Palavras-chave: Tráfico. Verbos Nucleares. Definições.

Abstract: this article has as main objective to present brief explanations about some of the most discussed nuclei of the crime of drug trafficking, provided for in Law 11.343 / 06, article 33. For this purpose, a bibliographical material was read of Brazilian criminals , As well as the jurisprudence of the country, in order to instill greater legal certainty and clarity when studying the main criminal type contained in the law of narcotics.

keywords: Traffic. Nuclear Verbs. Definitions.

Sumário: Introdução. 1. Considerações gerais. 2. A existência de discussão a respeito do conteúdo de certos núcleos do tipo do crime de tráfico. Conclusão.

Introdução.

Este ensaio tem como fim elaborar um apanhado dos elementos aqui considerados como basilares do crime de tráfico de drogas, realizando-se uma leitura de seus núcleos mais discutidos na doutrina, de modo a permitir uma melhor visualização pelo leitor do conteúdo do crime de entorpecentes.

Para tanto, apontar-se-á, logo de início, alguns breves esclarecimentos a respeito da figura do crime de tráfico de forma ampla, com vistas a viabilizar que, num segundo momento, sejam pormenorizados os verbos deste tipo penal.

1.Considerações gerais.

O crime de tráfico de drogas está previsto na lei 11.343/06, em seu artigo 33:

“Art. 33. Importar, exportar, remeter, preparar, produzir, fabricar, adquirir, vender, expor à venda, oferecer, ter em depósito, transportar, trazer consigo, guardar, prescrever, ministrar, entregar a consumo ou fornecer drogas, ainda que gratuitamente, sem autorização ou em desacordo com determinação legal ou regulamentar:

Pena – reclusão de 5 (cinco) a 15 (quinze) anos e pagamento de 500 (quinhentos) a 1.500 (mil e quinhentos) dias-multa.

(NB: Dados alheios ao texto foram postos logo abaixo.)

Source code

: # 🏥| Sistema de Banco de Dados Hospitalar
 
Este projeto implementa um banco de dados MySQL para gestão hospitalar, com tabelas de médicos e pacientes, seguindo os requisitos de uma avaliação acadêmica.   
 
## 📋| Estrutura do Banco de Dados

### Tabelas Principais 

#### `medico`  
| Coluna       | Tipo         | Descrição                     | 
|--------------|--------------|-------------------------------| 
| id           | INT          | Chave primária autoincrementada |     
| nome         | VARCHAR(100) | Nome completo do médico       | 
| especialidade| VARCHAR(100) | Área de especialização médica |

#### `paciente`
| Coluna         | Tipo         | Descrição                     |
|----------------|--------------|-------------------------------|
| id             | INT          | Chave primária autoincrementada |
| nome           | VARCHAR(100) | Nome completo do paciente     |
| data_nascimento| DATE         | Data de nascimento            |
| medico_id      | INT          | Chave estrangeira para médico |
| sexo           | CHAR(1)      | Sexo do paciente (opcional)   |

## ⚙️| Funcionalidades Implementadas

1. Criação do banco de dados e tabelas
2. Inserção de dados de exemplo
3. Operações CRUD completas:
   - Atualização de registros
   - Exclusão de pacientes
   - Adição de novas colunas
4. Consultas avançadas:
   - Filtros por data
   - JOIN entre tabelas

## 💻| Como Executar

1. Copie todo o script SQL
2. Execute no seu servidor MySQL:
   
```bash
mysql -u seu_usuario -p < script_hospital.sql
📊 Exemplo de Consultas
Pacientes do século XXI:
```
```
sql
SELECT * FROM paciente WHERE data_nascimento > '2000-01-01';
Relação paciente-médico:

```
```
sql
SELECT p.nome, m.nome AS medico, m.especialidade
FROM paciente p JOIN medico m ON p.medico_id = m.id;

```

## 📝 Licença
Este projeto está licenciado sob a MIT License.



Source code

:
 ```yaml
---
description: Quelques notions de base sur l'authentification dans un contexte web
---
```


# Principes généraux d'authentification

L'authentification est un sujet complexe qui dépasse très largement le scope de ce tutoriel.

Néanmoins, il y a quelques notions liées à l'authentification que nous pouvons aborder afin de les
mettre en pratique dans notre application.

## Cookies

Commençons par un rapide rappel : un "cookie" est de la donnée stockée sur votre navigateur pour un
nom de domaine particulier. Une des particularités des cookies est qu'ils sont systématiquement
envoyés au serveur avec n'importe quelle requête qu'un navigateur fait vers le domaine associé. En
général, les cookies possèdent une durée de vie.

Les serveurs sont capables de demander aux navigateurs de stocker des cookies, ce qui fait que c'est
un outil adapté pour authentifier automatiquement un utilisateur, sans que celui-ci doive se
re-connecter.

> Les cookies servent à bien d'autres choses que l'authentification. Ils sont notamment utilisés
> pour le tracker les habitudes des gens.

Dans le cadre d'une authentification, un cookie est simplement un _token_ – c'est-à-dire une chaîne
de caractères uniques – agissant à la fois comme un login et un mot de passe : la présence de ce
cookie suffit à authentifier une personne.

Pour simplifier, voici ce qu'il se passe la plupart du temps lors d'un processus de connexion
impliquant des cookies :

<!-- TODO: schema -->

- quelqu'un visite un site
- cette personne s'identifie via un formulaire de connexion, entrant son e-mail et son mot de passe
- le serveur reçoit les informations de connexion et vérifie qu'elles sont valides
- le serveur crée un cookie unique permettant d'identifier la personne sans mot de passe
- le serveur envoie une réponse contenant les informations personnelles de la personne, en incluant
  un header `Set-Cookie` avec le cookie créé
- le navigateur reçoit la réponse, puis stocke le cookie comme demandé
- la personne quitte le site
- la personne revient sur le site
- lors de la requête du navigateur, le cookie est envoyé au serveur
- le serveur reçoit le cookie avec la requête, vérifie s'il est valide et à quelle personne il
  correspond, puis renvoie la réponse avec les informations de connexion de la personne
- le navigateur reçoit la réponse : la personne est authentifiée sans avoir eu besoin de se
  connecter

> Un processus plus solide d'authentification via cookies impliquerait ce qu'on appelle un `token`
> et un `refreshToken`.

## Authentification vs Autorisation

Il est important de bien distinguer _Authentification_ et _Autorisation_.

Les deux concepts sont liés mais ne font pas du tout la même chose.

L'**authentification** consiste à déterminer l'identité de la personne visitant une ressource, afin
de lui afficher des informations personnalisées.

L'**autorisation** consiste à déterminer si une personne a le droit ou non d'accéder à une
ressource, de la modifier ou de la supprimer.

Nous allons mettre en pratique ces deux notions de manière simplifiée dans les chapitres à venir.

§ 1o Nas mesmas penas incorre quem:

I – importa, exporta, remete, produz, fabrica, adquire, vende, expõe à venda, oferece, fornece, tem em depósito, transporta, traz consigo ou guarda, ainda que gratuitamente, sem autorização ou em desacordo com determinação legal ou regulamentar, matéria-prima, insumo ou produto químico destinado à preparação de drogas;

II – semeia, cultiva ou faz a colheita, sem autorização ou em desacordo com determinação legal ou regulamentar, de plantas que se constituam em matéria-prima para a preparação de drogas;

III – utiliza local ou bem de qualquer natureza de que tem a propriedade, posse, administração, guarda ou vigilância, ou consente que outrem dele se utilize, ainda que gratuitamente, sem autorização ou em desacordo com determinação legal ou regulamentar, para o tráfico ilícito de drogas.

§ 2o Induzir, instigar ou auxiliar alguém ao uso indevido de droga:

Pena – detenção, de 1 (um) a 3 (três) anos, e multa de 100 (cem) a 300 (trezentos) dias-multa.

§ 3o Oferecer droga, eventualmente e sem objetivo de lucro, a pessoa de seu relacionamento, para juntos a consumirem:

Pena – detenção, de 6 (seis) meses a 1 (um) ano, e pagamento de 700 (setecentos) a 1.500 (mil e quinhentos) dias-multa, sem prejuízo das penas previstas no art. 28.(…)” (BRASIL – 2006)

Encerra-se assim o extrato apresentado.